From: linux@horizon.com
To: junkio@cox.net, mcostalba@gmail.com
Cc: git@vger.kernel.org, jonsmirl@gmail.com, linux@horizon.com,
paulus@samba.org, torvalds@osdl.org
Subject: Re: Change set based shallow clone
Date: 10 Sep 2006 11:21:22 -0400 [thread overview]
Message-ID: <20060910152122.31694.qmail@science.horizon.com> (raw)
In-Reply-To: <e5bfff550609092214t4f8e195eib28e302f4d284aa@mail.gmail.com>
This conversation is going in so many directions at once that it's
getting annoying.
The first level decision requires input from the point of view of gitk
and qgit internals as to what's easy to implement.
I'm trying to figure out the gitk code, but I'm not fluent in tcl, and
it has 39 non-boilerplate comment lines in 229 functions and 6308 lines
of source, so it requires fairly intensive grokking.
Still, while it obviously doesn't render bitmaps until the data
appears in the window, it appears as though at least part of the
layout (the "layoutmore" function) code is performed eagerly as
soon as new data arrives via the getcommitlines callback.
(Indeed, it appears that Tk does not inform it of window scroll
events, so it can't wait any longer to decide on the layout.)
Case 1: The visualizer is NOT CAPABLE of accepting out-of-order
input. Without very sophisticated cacheing in git-rev-list,
it must process all of the data before outputting any in
order to make an absolute guarantee of no out-of-order data
despite possibly messed-up timestamps.
It is possible to notice that the date-first traversal only
has one active chain and flush the queued data at that point,
but that situation is unlikely to arise in repositories of
non-trivial size, which are exactly the ones for which
the batch-sorting delay is annoying.
Case 2: The visualizer IS CAPABLE of accepting out-of-order input.
Regardless of whether the layout is done eagerly or lazily,
this requires the visualizer to potentially undo part of
its layout and re-do it, so has a UI implementation cost.
The re-doing does not need to be highly efficient; any number
of heuristics and exception caches can reduce the occurrence of
this in git-rev-list output to very low levels. It's just
absolutely excluding it, without losing incremental output,
that is difficult.
Heuristic: I suspect the most common wrong-timestamp case is
a time zone misconfiguration, so holding back output until the
tree traversal has advanced 24 hours will eliminate most of the
problems. Atypically large time jumps (like more than a year)

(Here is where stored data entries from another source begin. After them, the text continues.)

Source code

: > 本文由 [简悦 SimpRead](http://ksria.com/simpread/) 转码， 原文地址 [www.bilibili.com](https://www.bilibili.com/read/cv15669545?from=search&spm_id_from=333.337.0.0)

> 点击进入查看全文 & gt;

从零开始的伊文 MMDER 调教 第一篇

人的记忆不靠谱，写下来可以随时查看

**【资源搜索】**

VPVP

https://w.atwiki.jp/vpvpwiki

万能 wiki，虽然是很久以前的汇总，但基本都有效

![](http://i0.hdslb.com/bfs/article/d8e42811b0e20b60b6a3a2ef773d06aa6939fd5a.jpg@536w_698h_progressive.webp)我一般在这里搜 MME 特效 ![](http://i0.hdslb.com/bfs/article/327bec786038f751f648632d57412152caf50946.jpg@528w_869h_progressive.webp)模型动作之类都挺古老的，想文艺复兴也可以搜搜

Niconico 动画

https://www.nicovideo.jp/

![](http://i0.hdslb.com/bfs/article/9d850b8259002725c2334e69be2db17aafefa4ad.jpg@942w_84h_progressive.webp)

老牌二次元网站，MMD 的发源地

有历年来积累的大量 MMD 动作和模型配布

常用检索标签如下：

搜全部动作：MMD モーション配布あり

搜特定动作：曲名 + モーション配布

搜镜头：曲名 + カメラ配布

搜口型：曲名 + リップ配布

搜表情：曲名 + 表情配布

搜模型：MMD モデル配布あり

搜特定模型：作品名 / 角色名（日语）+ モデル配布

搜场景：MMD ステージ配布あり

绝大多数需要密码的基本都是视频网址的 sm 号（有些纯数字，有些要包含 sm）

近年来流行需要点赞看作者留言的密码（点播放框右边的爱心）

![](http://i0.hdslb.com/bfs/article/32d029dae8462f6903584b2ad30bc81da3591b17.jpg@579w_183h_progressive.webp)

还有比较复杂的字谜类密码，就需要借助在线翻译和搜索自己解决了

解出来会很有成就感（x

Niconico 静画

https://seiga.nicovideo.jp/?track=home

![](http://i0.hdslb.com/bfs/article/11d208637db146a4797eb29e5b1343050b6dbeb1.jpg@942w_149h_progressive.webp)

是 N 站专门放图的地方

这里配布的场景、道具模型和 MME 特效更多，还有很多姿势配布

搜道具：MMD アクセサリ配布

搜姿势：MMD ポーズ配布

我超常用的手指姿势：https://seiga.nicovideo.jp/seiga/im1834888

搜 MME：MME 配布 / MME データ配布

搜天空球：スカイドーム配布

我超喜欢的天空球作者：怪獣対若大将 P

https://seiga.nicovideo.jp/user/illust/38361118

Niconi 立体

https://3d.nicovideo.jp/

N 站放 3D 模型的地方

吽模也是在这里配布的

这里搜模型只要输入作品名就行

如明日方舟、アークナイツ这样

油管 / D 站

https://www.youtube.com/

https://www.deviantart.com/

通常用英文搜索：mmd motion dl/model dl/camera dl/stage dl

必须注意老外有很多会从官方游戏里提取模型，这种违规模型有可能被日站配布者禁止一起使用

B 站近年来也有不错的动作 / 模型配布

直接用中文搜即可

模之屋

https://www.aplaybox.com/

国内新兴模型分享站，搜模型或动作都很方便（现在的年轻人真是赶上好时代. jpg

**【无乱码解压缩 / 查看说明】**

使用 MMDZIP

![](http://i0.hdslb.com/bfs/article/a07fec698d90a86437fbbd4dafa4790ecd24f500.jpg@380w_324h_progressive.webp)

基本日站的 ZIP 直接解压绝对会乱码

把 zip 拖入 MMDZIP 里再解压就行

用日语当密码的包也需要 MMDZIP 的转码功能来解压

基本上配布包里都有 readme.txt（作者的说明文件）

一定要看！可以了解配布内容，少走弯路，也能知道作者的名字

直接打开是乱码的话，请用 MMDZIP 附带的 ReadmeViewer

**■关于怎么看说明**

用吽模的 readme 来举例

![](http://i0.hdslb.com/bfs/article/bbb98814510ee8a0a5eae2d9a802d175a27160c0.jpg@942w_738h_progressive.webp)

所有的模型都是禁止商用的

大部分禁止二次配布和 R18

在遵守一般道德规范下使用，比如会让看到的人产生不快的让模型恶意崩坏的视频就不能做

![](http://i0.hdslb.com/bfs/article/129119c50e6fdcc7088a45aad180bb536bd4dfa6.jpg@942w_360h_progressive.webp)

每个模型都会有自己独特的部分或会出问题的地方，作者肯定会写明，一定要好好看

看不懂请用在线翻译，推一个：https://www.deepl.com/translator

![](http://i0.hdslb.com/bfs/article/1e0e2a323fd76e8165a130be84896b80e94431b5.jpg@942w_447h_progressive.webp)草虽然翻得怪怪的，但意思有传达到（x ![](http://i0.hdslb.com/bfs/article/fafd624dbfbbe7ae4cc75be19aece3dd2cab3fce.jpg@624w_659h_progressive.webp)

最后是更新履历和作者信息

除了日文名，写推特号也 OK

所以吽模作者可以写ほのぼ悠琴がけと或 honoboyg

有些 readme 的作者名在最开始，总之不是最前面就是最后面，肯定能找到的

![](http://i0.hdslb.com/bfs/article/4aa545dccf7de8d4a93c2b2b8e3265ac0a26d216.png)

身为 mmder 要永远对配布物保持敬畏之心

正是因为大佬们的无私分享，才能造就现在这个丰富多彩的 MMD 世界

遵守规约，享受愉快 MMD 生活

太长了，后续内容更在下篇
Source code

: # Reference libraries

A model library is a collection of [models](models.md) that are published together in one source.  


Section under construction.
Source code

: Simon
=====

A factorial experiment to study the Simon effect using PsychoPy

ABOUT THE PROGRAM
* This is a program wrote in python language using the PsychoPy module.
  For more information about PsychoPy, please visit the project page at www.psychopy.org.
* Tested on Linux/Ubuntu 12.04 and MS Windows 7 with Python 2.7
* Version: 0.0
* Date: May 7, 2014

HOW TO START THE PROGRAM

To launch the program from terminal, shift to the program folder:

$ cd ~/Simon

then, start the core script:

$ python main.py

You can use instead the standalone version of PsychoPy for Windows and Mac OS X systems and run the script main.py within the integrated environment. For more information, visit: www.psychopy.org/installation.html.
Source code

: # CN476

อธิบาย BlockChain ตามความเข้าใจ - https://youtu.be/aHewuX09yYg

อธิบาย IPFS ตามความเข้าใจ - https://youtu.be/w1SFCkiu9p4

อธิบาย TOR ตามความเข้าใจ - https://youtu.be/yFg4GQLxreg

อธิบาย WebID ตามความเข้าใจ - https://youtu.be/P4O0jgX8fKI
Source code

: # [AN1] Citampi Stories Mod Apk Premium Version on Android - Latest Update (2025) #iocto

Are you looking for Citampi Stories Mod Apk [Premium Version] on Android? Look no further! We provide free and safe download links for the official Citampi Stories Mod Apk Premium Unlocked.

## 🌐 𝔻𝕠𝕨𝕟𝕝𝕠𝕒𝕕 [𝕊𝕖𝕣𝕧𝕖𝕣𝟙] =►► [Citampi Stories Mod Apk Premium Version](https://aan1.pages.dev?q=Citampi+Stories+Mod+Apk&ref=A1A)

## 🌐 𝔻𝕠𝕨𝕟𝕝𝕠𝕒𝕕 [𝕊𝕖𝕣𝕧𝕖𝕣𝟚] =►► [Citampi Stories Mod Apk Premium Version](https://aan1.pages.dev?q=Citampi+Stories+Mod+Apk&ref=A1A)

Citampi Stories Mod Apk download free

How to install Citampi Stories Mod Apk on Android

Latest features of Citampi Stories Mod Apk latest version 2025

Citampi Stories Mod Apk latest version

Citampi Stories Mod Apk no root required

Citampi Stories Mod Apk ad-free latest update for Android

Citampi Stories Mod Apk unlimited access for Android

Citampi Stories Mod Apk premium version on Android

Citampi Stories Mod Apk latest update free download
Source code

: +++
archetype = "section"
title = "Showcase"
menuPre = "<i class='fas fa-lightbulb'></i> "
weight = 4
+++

could also trigger special "gross clock error" handling.
Cache: whenever a child timestamped older than an ancestor is
encountered, this can be entered in a persistent cache that can
be used to give the child a different sorting priority next time.
The simplest implementation would propagate this information up a
chain of bad timestamps by one commit per git-rev-list invocation,
but even that's probably okay.
(A study of timestamp ordering problems in existing repositories
would be helpful for tuning these.)
In case 2, I utterly fail to see how delaying emitting the out-of-order
commit is of the slightest help to the UI. The simplest way to merge
out-of-order data is with an insertion sort (a.k.a. roll back and
reprocess forward), and the cost of that is minimized if the distance
to back up is minimized.
Some "oops!" annotation on the git-rev-list output may be helpful to
tell the UI that it needs to search back, but it already has an internal
index of commits, so perhaps even that isn't worth bothering with.
Fancier output formats are also more work to process.
With sufficient cacheing of exceptions in git-rev-list, it may be
practical to just have a single "oops, I screwed up; let's start again"
output line, which very rarely triggers.
But can we stop designing git-rev-list output formats until we've figured
out if and how to implement it in the visualizer? Or, more to the point,
visualizers plural. That's the hard part. Then we can see what sort
of git-rev-list output would be most convenient.
For example, is fixing a small number of out-of-place commits practical,
or is it better to purge and restart? The former avoids deleting
already-existing objects, while the latter avoids moving them.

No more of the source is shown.